You may not need the immediate caring services of Lakewood Cemetery right now, but did you know they also offer programs to the public? One great example is a book club led by funeral celebrant and death doula Emily Stacken. Their next sessions will be April 16, July 16, and Oct. 15. See the Events page on the cemetery’s website at www.lakewoodcemetery.org. They also have music programs in the chapel, and evening walks and bird-watching walks on the grounds.

LITT Pinball Bar

Places to go and things to see

To some people, Uptown is mainly a place to party. Although there has been an almost 100% turnover of names and ownerships in the past five or so years, there are still plenty of venues in Uptown for performances and partying. Here is where we get that chaotic energy I was talking about. As of early this year, two former movie theaters and one former cocktail bar with live music, all shuttered for several years, are now hosting live music shows, all of a distinctly different type of vibe and surroundings.
The former Suburban World cinema is now the Granada Theater. It’s sort of a dinner theater concept, with most but not all shows being live music. The former Pourhouse location was extensively renovated to become Green Room, a concert venue with a bar. And the Uptown Theater? Well, it’s still called the Uptown, but now it hosts major concerts, having been bought and rebranded by Ned Abdul of Swervo Development, also owner of the Minneapolis Armory.

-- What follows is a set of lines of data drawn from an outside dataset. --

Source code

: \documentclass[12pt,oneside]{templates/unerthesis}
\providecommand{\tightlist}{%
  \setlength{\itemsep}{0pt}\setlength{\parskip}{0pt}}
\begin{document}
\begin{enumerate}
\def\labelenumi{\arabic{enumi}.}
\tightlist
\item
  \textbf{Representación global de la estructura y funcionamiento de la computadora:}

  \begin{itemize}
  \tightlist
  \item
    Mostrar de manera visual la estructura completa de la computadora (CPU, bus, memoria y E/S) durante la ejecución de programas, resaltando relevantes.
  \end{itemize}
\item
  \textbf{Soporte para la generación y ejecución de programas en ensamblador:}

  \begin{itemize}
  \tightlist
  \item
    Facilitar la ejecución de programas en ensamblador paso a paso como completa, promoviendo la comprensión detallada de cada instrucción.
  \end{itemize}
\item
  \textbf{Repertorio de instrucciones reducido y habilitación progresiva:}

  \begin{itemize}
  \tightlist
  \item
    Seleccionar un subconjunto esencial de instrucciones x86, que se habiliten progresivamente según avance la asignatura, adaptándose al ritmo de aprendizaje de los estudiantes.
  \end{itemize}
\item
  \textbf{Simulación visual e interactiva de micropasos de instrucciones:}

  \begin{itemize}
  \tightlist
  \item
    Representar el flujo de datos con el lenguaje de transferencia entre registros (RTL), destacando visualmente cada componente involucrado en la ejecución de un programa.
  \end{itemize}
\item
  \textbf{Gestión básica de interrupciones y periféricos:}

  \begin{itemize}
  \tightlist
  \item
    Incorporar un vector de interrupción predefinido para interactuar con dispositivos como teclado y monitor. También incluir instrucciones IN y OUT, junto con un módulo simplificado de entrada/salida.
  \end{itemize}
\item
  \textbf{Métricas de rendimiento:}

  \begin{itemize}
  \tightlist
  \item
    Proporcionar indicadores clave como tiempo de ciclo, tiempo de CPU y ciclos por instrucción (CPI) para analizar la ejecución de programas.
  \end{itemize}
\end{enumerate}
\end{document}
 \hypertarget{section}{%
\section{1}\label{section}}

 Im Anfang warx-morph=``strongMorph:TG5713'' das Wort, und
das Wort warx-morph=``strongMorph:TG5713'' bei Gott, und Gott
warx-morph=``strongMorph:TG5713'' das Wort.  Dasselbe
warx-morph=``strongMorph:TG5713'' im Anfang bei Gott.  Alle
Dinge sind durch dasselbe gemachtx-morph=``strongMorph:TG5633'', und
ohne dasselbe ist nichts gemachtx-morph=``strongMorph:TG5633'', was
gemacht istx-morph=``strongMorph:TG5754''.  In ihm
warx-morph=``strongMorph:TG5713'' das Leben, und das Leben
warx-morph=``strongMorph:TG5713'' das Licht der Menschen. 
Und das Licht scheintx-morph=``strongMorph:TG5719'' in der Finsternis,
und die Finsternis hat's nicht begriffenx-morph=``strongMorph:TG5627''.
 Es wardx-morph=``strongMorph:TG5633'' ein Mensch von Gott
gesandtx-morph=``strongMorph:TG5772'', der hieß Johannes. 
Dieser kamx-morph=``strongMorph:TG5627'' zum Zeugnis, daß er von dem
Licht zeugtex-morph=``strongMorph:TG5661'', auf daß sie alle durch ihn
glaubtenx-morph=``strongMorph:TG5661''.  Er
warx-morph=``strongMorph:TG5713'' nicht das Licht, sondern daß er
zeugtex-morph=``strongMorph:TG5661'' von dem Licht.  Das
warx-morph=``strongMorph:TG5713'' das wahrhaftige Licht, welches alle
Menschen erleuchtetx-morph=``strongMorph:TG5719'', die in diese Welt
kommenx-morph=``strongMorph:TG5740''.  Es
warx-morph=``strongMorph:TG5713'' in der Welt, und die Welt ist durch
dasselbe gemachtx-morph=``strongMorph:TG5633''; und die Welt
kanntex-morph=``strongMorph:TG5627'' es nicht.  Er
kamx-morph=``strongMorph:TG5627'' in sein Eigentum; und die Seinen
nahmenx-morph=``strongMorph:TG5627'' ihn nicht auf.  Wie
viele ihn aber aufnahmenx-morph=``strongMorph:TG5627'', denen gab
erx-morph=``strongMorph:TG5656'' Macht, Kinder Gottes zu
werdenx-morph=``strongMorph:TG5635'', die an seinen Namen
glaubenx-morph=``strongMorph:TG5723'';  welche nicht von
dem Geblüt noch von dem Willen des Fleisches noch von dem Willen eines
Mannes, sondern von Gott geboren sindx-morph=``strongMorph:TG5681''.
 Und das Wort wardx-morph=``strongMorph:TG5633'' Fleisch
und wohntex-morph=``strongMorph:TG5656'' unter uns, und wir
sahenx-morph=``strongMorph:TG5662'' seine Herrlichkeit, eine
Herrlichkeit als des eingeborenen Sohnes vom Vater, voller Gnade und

Let’s go out to eat – in Uptown!

Although Uptown has lost a lot of good restaurants over the years, new ones have come in to fill the gaps or cater to a new generation of diners. Since I’m running out of space here, I’ll just list a few that have a current buzz, or caught my eye for their uniqueness.

Ann Kim of Kim’s, a new Korean American restaurant in Uptown

• Kim’s (Korean restaurant) and Bronto Bar – former owner and location of Sooki and Mimi.
• Namaste – very nice Indian food, good vibes.
• Red Cow Uptown.
• Barbette – in my view the best of the Bartmann places.
• Rinata – fine dining Italian-style.
• Urban Skillet – halal burgers and chicken wings.
• Boludo Pizza Uptown – South American pizza.

And some coffee shops and drinking spots:

• Isles Bun and Coffee – for all things bun: cinnamon, sticky, caramel pecan, and puppy dog tails. There’s a reason people line up out the door.
• Uncommon Grounds (I was thrilled to see it’s still in business).
• Curioso Coffee.
• Sencha Tea Bar – a small local chain which has just merged with Five Watt Coffee.
• Fawkes Alley Coffee – nonprofit, off Harmon Place.
• LITT Pinball Bar – stuffed with pinball machines and open to all ages until 8 p.m., then 21+ until 2 a.m.